Detection of outliers is particularly important. An outlier may have been incorrectly recorded, or there may have been other anomalous circumstances associated with it. Outliers must be carefully checked if possible. If anything atypical can be found, outliers should be deleted from the data set and their deletion noted in any reports about the data.
FTSE 100 Share Price Changes
Share price changes are monitored carefully by investment managers. The diagram below shows the percentage change in the price of all shares that were part of the FTSE 100 stock exchange index in London during 11th April 2002.
The stacked dot plot shows one outlier. The share price of Mmo2, a major British mobile phone operator, dropped by over 11 percent during that day. A financial analyst would look carefully at this company to find what caused this drop.
Drag over the other crosses to identify the corresponding company names. Do you see anything in common between the companies whose share prices dropped sharply? Three out of the next four companies that performed poorly are also major players in the telecommunications area (Vodafone, Cable & Wireless and British Telecom). However the performance of Mmo2 is still extreme enough for it to be classified as an outlier.

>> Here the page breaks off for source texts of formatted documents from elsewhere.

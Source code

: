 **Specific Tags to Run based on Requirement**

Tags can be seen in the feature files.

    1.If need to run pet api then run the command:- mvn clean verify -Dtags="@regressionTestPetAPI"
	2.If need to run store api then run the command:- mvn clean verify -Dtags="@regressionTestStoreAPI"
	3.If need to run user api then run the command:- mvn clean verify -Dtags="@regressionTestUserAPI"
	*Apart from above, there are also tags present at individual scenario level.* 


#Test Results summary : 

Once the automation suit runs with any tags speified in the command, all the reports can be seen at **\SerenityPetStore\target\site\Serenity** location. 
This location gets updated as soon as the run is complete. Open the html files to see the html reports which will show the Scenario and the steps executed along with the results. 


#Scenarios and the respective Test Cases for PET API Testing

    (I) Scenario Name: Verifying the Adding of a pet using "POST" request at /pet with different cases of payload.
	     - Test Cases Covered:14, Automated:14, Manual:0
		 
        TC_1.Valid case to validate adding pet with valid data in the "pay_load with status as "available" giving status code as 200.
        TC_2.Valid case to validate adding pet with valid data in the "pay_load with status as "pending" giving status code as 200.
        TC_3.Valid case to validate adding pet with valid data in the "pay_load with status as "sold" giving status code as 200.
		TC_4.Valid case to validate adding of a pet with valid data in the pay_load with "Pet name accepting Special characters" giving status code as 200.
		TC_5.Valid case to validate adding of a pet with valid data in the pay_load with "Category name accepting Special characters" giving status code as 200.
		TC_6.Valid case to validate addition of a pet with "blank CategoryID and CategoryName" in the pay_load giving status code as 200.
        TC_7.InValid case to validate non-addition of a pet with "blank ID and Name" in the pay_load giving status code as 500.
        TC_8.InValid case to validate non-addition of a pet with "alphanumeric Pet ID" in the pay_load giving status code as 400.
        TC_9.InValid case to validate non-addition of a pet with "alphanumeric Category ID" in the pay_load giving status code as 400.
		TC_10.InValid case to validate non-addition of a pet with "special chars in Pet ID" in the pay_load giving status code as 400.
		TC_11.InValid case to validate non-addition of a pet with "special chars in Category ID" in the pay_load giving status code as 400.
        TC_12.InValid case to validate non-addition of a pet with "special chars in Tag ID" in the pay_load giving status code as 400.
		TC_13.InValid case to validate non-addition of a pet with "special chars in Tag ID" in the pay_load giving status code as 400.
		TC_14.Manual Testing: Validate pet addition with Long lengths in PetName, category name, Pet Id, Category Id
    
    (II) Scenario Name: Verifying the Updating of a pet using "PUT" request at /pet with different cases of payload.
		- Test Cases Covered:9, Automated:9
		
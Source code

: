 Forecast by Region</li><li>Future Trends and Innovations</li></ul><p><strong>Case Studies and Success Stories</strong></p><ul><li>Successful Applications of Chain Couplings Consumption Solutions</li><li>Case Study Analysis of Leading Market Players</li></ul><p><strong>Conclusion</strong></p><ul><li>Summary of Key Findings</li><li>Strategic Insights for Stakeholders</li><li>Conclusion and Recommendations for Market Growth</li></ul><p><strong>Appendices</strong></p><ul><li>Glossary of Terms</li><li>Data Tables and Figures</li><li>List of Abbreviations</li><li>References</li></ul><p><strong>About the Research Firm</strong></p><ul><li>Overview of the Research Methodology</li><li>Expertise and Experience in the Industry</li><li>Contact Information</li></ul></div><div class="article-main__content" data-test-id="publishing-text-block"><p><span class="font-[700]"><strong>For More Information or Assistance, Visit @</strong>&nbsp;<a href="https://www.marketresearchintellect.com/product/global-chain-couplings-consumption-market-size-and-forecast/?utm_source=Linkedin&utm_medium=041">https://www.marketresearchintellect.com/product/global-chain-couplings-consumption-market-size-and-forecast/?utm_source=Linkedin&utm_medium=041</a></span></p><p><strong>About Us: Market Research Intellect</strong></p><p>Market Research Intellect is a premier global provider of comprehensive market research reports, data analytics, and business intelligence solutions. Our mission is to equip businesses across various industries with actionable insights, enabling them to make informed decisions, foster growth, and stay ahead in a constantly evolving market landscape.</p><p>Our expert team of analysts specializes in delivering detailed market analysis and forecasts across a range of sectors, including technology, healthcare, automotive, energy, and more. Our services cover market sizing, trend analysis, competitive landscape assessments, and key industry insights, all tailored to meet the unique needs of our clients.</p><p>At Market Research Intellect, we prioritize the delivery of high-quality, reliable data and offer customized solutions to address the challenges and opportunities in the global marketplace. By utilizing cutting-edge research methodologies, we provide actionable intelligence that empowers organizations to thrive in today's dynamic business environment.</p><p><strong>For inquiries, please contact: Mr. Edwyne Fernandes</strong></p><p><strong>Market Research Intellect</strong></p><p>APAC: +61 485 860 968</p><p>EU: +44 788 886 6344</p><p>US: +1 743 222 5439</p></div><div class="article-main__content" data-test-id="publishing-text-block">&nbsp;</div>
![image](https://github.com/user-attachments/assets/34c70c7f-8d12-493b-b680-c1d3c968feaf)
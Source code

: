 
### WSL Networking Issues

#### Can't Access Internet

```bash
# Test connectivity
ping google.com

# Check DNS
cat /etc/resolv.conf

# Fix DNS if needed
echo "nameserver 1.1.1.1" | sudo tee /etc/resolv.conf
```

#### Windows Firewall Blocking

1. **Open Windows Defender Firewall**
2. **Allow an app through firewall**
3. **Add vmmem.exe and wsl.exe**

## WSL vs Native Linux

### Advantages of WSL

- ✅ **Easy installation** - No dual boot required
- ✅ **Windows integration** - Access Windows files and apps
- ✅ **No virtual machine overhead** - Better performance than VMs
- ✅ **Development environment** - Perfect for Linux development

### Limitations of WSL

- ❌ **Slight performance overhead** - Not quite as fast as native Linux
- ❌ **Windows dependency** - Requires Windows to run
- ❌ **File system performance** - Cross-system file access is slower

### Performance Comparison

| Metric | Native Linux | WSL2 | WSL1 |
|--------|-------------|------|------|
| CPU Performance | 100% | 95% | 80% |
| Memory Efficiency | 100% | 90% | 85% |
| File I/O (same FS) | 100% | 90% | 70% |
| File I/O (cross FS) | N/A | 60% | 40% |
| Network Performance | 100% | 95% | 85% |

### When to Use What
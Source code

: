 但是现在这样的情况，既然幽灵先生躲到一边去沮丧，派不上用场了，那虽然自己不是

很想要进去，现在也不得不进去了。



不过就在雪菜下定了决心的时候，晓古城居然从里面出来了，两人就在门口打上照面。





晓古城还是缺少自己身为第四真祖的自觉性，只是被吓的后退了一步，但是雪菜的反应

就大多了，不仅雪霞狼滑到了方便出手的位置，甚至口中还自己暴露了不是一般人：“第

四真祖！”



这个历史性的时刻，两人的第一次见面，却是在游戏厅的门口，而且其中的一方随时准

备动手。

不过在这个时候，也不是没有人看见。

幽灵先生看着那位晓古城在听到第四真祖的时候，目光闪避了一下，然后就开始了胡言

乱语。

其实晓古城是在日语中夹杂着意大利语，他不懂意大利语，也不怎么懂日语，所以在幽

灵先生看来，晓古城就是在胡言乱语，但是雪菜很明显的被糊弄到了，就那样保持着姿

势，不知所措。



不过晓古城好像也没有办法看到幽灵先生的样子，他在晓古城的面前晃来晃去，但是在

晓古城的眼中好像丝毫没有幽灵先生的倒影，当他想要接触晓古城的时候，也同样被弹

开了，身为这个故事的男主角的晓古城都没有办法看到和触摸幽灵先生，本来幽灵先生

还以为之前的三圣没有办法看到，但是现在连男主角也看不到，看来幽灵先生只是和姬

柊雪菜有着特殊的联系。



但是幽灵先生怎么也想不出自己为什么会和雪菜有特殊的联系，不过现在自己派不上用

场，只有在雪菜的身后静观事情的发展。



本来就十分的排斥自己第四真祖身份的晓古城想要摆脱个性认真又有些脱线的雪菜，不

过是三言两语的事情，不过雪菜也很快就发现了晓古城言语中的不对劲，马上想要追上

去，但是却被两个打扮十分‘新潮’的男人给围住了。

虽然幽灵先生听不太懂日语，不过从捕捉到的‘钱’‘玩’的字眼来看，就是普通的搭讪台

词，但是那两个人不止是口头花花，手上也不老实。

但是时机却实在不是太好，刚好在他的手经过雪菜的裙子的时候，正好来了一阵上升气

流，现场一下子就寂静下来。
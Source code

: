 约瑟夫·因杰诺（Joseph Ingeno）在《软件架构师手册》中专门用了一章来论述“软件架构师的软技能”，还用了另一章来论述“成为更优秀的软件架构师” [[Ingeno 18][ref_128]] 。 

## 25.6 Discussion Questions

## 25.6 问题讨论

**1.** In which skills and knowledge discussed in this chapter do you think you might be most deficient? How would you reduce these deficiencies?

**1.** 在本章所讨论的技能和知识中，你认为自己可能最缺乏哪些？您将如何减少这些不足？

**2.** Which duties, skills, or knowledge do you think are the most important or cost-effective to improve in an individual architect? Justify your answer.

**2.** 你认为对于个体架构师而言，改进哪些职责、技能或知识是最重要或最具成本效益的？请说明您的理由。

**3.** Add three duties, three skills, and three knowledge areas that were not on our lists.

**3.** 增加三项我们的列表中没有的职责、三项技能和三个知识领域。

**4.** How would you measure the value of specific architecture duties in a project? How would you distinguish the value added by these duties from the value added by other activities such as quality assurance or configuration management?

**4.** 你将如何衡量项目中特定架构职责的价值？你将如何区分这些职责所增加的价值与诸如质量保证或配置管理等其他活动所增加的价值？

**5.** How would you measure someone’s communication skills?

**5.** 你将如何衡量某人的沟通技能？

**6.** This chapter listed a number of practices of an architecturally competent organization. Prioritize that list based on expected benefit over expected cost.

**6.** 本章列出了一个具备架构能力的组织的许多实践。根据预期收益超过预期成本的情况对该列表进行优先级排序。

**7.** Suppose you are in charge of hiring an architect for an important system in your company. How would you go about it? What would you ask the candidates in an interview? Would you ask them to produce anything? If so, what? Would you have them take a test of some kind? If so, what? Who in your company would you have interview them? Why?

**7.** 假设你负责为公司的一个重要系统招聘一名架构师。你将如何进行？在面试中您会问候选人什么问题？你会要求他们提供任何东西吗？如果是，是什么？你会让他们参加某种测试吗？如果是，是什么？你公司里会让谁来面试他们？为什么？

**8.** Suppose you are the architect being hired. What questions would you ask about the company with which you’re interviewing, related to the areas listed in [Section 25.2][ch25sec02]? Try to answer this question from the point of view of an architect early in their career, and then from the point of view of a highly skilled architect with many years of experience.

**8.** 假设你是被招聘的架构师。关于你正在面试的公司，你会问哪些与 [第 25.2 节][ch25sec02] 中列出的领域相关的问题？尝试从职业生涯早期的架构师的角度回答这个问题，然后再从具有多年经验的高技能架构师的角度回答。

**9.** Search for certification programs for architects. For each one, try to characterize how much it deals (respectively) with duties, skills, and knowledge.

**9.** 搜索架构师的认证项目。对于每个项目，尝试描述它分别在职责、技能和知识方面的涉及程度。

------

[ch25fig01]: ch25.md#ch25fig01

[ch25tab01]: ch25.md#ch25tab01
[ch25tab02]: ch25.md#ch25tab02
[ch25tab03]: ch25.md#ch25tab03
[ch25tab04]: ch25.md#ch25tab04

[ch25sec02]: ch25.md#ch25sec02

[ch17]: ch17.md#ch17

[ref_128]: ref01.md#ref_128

Outliers and skew distributions
An extreme data value that stands out from the rest of the data does not necessarily indicate that there is a mistake in the data or something unusual about the individual. Our interpretation of the extreme value should also take into account the shape of the distribution of values for the rest of the data.
Storm duration
The stem and leaf plot below shows the durations (in minutes) of the first 50 storms in the 1983/4 rainy season in the Bvumbwe catchment in Malawi.
One storm lasted much longer than the others (880 minutes). It is certainly worth checking the records for this storm (was the duration perhaps really 88 minutes?). However the value is not necessarily a mistake.
Most storms are short, with durations less than 100 minutes, so the longest rows of leaves are at the bottom of the stem and leaf plot. There are fewer storms lasting 100-200 minutes, fewer still of 200-300 minutes and this pattern continues, with the frequency of storms decreasing steadily up the stem and leaf plot. This shape of distribution is called a skew distribution, as opposed to a symmetric distribution whose tails decrease at similar speed on both sides of the peak density.
Perhaps this 'outlier' is a continuation of the pattern into the tail of the distribution and is just a long storm that could be expected once every hundred or so storms.